What you have to do: Within these entries, which lines include the string "conversion"? Copy each one.

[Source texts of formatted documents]
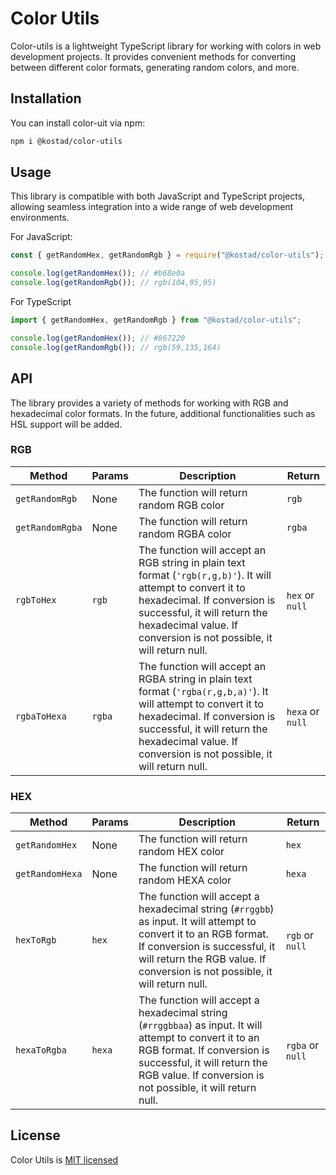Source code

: # Color Utils

Color-utils is a lightweight TypeScript library for working with colors in web development projects. It provides convenient methods for converting between different color formats, generating random colors, and more.

## Installation

You can install color-uit via npm:

```bash
npm i @kostad/color-utils
```

## Usage

This library is compatible with both JavaScript and TypeScript projects, allowing seamless integration into a wide range of web development environments.

For JavaScript:

```js
const { getRandomHex, getRandomRgb } = require("@kostad/color-utils");

console.log(getRandomHex()); // #b68e0a
console.log(getRandomRgb()); // rgb(104,95,95)
```

For TypeScript

```ts
import { getRandomHex, getRandomRgb } from "@kostad/color-utils";

console.log(getRandomHex()); // #867220
console.log(getRandomRgb()); // rgb(59,135,164)
```

## API

The library provides a variety of methods for working with RGB and hexadecimal color formats. In the future, additional functionalities such as HSL support will be added.

### RGB

| Method          | Params | Description                                                                                                                                                                                                                                            | Return           |
| --------------- | ------ | ------------------------------------------------------------------------------------------------------------------------------------------------------------------------------------------------------------------------------------------------------ | ---------------- |
| `getRandomRgb`  | None   | The function will return random RGB color                                                                                                                                                                                                              | `rgb`            |
| `getRandomRgba` | None   | The function will return random RGBA color                                                                                                                                                                                                             | `rgba`           |
| `rgbToHex`      | `rgb`  | The function will accept an RGB string in plain text format (`'rgb(r,g,b)'`). It will attempt to convert it to hexadecimal. If conversion is successful, it will return the hexadecimal value. If conversion is not possible, it will return null.     | `hex` or `null`  |
| `rgbaToHexa`    | `rgba` | The function will accept an RGBA string in plain text format (`'rgba(r,g,b,a)'`). It will attempt to convert it to hexadecimal. If conversion is successful, it will return the hexadecimal value. If conversion is not possible, it will return null. | `hexa` or `null` |

### HEX

| Method          | Params | Description                                                                                                                                                                                                                          | Return           |
| --------------- | ------ | ------------------------------------------------------------------------------------------------------------------------------------------------------------------------------------------------------------------------------------ | ---------------- |
| `getRandomHex`  | None   | The function will return random HEX color                                                                                                                                                                                            | `hex`            |
| `getRandomHexa` | None   | The function will return random HEXA color                                                                                                                                                                                           | `hexa`           |
| `hexToRgb`      | `hex`  | The function will accept a hexadecimal string (`#rrggbb`) as input. It will attempt to convert it to an RGB format. If conversion is successful, it will return the RGB value. If conversion is not possible, it will return null.   | `rgb` or `null`  |
| `hexaToRgba`    | `hexa` | The function will accept a hexadecimal string (`#rrggbbaa`) as input. It will attempt to convert it to an RGB format. If conversion is successful, it will return the RGB value. If conversion is not possible, it will return null. | `rgba` or `null` |

## License

Color Utils is [MIT licensed](https://github.com/KostaD02/color-utils/blob/main/LICENSE)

Written reply:
| `rgbToHex`      | `rgb`  | The function will accept an RGB string in plain text format (`'rgb(r,g,b)'`). It will attempt to convert it to hexadecimal. If conversion is successful, it will return the hexadecimal value. If conversion is not possible, it will return null.     | `hex` or `null`  |
| `rgbaToHexa`    | `rgba` | The function will accept an RGBA string in plain text format (`'rgba(r,g,b,a)'`). It will attempt to convert it to hexadecimal. If conversion is successful, it will return the hexadecimal value. If conversion is not possible, it will return null. | `hexa` or `null` |
| `hexToRgb`      | `hex`  | The function will accept a hexadecimal string (`#rrggbb`) as input. It will attempt to convert it to an RGB format. If conversion is successful, it will return the RGB value. If conversion is not possible, it will return null.   | `rgb` or `null`  |
| `hexaToRgba`    | `hexa` | The function will accept a hexadecimal string (`#rrggbbaa`) as input. It will attempt to convert it to an RGB format. If conversion is successful, it will return the RGB value. If conversion is not possible, it will return null. | `rgba` or `null` |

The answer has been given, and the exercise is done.